O que torna a narrativa enfadonha e desinteressante, porém, é a maneira fragmentada com que ela é desenvolvida, demandando uma paciência do espectador para algo que jamais ocorre – alguma tensão, algum sentimento. O cenário, por exemplo, tem potencial polissêmico imenso: um local ermo, abandonado, deixado literalmente aos pedaços enquanto um projeto do que poderia vir a ser, mas que não foi, situação idêntica à de Viktor e Tarzan. Eles são marginalizados, a razão concreta, contudo, é desconhecida. Concretude é algo que falta a “Gamodi”, longa repleto de simbolismos episodicamente belos e integralmente ocos. A cena do ritual com Tarzan é poética, mas sem muito sentido diante da ausência de explicação mínima. A cena dos fogos de artifício é de uma estética encantadora, mas a conclusão é exatamente a mesma.
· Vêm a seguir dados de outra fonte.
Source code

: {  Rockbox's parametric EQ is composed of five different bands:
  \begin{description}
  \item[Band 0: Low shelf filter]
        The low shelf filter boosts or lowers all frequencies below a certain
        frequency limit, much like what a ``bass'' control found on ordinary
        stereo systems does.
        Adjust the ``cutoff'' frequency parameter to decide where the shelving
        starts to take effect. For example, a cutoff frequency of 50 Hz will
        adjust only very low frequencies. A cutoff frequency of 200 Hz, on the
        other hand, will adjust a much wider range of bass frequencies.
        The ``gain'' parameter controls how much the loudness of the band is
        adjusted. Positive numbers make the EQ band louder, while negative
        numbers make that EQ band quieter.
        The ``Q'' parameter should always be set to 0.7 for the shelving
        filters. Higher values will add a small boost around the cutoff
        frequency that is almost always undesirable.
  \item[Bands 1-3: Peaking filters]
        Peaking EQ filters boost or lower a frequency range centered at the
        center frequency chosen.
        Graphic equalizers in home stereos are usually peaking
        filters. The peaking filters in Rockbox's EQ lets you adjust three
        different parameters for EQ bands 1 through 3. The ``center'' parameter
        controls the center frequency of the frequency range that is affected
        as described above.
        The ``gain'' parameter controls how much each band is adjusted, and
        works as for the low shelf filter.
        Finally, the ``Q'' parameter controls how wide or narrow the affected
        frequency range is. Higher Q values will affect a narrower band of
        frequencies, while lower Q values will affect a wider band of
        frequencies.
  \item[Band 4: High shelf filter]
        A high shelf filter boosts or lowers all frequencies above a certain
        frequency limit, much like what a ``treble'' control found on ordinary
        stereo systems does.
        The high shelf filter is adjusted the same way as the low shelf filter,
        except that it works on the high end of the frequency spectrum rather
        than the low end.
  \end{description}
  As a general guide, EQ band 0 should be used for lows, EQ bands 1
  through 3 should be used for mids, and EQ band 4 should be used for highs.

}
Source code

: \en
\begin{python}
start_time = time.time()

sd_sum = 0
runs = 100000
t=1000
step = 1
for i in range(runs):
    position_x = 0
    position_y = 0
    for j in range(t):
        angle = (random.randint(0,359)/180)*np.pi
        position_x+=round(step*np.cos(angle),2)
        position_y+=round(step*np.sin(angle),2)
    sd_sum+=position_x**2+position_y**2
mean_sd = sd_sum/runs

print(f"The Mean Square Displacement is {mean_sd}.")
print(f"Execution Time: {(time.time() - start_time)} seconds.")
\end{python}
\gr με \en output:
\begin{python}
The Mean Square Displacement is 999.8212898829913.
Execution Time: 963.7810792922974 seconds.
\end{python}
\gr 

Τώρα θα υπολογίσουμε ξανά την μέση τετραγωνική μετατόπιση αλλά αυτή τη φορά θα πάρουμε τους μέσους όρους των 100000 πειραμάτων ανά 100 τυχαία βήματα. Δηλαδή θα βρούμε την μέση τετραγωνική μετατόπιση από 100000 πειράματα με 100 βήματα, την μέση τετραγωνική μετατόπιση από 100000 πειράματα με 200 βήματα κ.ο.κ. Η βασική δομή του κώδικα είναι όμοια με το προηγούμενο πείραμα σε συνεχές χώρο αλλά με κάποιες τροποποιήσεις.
A câmera estática, dependendo da sequência de cortes para alguma progressão (embora o filme não seja necessariamente linear), denota que cada quadro é pensado para ser genial, mas é na realidade vazio de significado.

Gamodi” é um filme pretensioso que, ao invés de ser assistido, é tolerado. Seu próprio título, que está em uma das canções, é ininteligível, tornando-o flagrantemente inacessível, ao menos em parte (talvez a população da Geórgia seja capaz de compreendê-lo melhor). Se durante a sessão o espectador não é provocado a sentir algo diferente de estranhamento (além de tédio, talvez com pitadas de raiva), ao final, não é levado a reflexão alguma, descartando a obra por completo.

* Filme assistido durante a cobertura da 47ª edição da Mostra Internacional de Cinema em São Paulo (São Paulo Int’l Film Festival).